Geloof, hoop en liefde. Het zijn drie begrippen die net zo moeilijk los van elkaar zijn te zien als Vader, Zoon en Geest. Van die drie begrippen vind ik ‘hoop’ wel de moeilijkste in het huidige tijdsgewricht. Hoe houd je anno 2025 in vredesnaam hoop?
“Ik denk er maar niet te veel over na” zei één van mijn kinderen laatst. Ze bedoelde de hele toestand in de wereld, die zo moedeloos- makend is. Machthebbers die doen alsof mensenlevens niets waard zijn, brandhaarden, oorlogen, haat, onverschilligheid… Een poos later zei iemand anders: “ik geloof er niet in, dat er ooit wereldwijde vrede zal zijn.” Zelf heb ik met dat laatste ook vaak moeite, en toch. Toch wil ik blijven geloven, hopen, tegen de klippen op, dat het eens beter wordt. Dat de zachte krachten zullen winnen. Maar hoe dan, hoe voorkom je dat je lamgeslagen en gedeprimeerd in een hoekje gaat zitten?


We hebben een cirkel van betrokkenheid en een cirkel van invloed. Die cirkel van betrokkenheid is (bij mij in ieder geval) veel groter dan de cirkel van invloed. Beelden van over de hele wereld staan op ons netvlies gebrand. Het is pijnlijk te moeten constateren dat we bitter weinig invloed hebben op veel situaties. Het gevaar ligt op de loer om dan maar te denken dat we niets anders kunnen dan er maar niet te veel aan te denken. Maar de cirkel van invloed is er toch ook, en die is groter dan wij soms geneigd zijn te denken.

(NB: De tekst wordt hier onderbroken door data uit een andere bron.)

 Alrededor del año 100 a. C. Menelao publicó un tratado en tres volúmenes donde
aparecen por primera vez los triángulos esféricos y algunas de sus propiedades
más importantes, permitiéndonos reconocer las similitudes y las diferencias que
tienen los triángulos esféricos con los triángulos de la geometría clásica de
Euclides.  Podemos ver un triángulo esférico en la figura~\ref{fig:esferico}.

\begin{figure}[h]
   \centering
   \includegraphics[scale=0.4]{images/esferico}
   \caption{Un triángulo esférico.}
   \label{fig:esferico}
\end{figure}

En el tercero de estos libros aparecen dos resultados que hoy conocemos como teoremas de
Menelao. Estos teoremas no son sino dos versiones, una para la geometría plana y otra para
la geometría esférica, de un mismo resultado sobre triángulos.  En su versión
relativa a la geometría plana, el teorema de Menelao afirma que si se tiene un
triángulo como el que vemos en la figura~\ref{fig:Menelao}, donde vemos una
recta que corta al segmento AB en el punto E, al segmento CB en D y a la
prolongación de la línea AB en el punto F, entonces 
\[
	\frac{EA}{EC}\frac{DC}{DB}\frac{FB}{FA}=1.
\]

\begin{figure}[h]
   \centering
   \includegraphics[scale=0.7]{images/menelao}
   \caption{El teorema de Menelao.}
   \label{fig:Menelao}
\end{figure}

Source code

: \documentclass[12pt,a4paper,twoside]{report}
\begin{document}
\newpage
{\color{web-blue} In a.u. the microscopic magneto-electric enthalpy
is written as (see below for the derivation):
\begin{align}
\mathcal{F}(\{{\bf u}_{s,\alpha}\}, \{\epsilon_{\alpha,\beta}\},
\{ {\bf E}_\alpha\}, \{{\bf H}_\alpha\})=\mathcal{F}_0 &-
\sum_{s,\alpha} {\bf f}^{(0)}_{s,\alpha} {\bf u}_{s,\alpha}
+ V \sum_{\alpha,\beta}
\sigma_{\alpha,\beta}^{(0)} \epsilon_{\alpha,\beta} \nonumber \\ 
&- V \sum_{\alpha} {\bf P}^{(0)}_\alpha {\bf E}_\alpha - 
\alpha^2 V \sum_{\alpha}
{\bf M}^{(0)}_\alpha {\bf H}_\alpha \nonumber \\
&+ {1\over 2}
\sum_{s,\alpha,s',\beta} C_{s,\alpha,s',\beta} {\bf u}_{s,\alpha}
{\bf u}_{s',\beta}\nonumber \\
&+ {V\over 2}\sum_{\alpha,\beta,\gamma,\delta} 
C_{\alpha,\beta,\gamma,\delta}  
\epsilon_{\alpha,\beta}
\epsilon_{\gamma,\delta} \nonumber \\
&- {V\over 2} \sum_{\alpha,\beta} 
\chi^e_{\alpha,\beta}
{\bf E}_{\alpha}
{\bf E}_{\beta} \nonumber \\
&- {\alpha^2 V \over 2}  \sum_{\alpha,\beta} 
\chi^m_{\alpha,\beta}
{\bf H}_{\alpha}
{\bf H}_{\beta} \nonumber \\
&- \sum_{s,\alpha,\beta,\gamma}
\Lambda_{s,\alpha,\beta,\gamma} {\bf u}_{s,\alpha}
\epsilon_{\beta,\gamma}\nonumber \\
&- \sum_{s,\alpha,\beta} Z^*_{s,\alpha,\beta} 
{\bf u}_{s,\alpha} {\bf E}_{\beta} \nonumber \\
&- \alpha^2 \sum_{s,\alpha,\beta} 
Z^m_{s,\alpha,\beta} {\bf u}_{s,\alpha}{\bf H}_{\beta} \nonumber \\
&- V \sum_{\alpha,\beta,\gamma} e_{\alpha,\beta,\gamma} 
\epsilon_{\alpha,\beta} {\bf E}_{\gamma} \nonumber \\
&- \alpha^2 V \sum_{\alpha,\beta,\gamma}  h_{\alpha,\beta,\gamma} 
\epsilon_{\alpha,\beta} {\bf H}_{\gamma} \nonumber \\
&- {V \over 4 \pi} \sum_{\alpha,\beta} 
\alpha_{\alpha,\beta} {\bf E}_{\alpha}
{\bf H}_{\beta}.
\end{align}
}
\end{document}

Laten we dat woord ‘hoop’ eens nader bekijken. Hoop wordt vaak als synoniem van optimisme beschouwd, maar het is nuttig om een onderscheid tussen die twee woorden te maken. Optimisme is de passieve overtuiging dat het wel goed komt. Als je optimistisch bent verwacht je een goede afloop. In die verwachting kun je teleurgesteld worden en dat slaat lam. Een goede afloop, die hebben wij als individuen niet in de hand.

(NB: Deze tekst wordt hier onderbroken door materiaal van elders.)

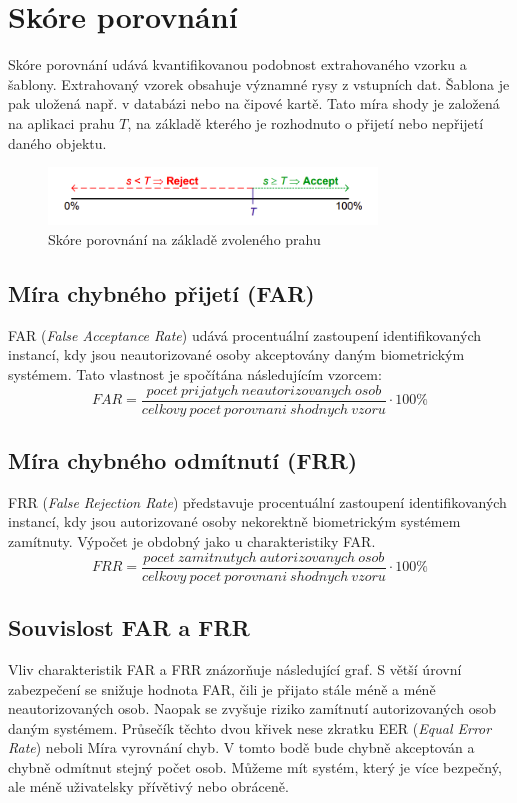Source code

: \section{Skóre porovnání}
Skóre porovnání udává kvantifikovanou podobnost extrahovaného vzorku a šablony. Extrahovaný vzorek obsahuje významné rysy z vstupních dat. Šablona je pak uložená např. v databázi nebo na čipové kartě. Tato míra shody je založená na aplikaci prahu $T$, na základě kterého je rozhodnuto o přijetí nebo nepřijetí daného objektu. \cite{Drahansky}

\begin{figure}[!htbp]
    \centering
    \includegraphics[width=330px]{obrazky-figures/mira.png}
    \caption{Skóre porovnání na základě zvoleného prahu \cite{Drahansky}}
\end{figure}

\subsection*{Míra chybného přijetí (FAR)}
FAR (\textit{False Acceptance Rate}) udává procentuální zastoupení identifikovaných instancí, kdy jsou neautorizované osoby akceptovány daným biometrickým systémem. Tato vlastnost je spočítána následujícím vzorcem:
$$FAR = \frac{pocet\:prijatych\:neautorizovanych\:osob}{celkovy\:pocet\:porovnani\:shodnych\:vzoru} \cdot 100 \%$$

\subsection*{Míra chybného odmítnutí (FRR)}
FRR (\textit{False Rejection Rate}) představuje procentuální zastoupení identifikovaných instancí, kdy jsou autorizované osoby nekorektně biometrickým systémem zamítnuty. Výpočet je obdobný jako u charakteristiky FAR.
$$FRR = \frac{pocet\:zamitnutych\:autorizovanych\:osob}{celkovy\:pocet\:porovnani\:shodnych\:vzoru} \cdot 100 \%$$

\subsection*{Souvislost FAR a FRR}
Vliv charakteristik FAR a FRR znázorňuje následující graf. S větší úrovní zabezpečení se snižuje hodnota FAR, čili je přijato stále méně a méně neautorizovaných osob. Naopak se zvyšuje riziko zamítnutí autorizovaných osob daným systémem. Průsečík těchto dvou křivek nese zkratku EER (\textit{Equal Error Rate}) neboli Míra vyrovnání chyb. V tomto bodě bude chybně akceptován a chybně odmítnut stejný počet osob. Můžeme mít systém, který je více bezpečný, ale méně uživatelsky přívětivý nebo obráceně. \cite{FARFRR}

Hoop is iets anders. Hoop is het vertrouwen dat datgene wat je doet van belang is, omdat het goed is. Hoop houdt in: “Ik weet dat het kwaad bestaat, ik weet dat er dingen misgaan, maar toch zet ik me met al mijn vezels in voor wat ik geloof dat goed en waar en rechtvaardig is” (Mpho Tutu van Furth). En dán heb je opeens iets in handen waar je wèl wat mee kunt: vóór alles trouw zijn aan je geloof, dat is (onder andere) de vreemdeling verwelkomen en zorgdragen voor de schepping. Dat alles binnen je eigen cirkel van invloed, maar toch. Hoop is blijven kiezen voor het goede, zelfs als je geen idee hebt of het zal helpen. Hoop is handelen op basis van de overtuiging dat dat wat je doet betekenis heeft, ongeacht of het iets oplost. Hoop is een gerichtheid van de geest, een

gerichtheid op Gods bedoeling met de mensheid, met de wereld. Niet dat dat altijd gemakkelijk is, soms slaat de wanhoop toe. Je voelt de hoop niet meer. Maar zij blijft wel aanwezig; in het feit dat we doorgaan, in het feit dat de hopeloosheid pijn doet, in het feit dat we blijven geloven en liefhebben. Charles Péguy schreef er het gedicht Het kleine meisje hoop over, dat op pagina 6 is te lezen.


De wereld redden kunnen we niet. Maar dat meisje van de hoop komen we vast af en toe tegen, en we kunnen ervoor zorgen dat anderen haar zo nu en dan zien.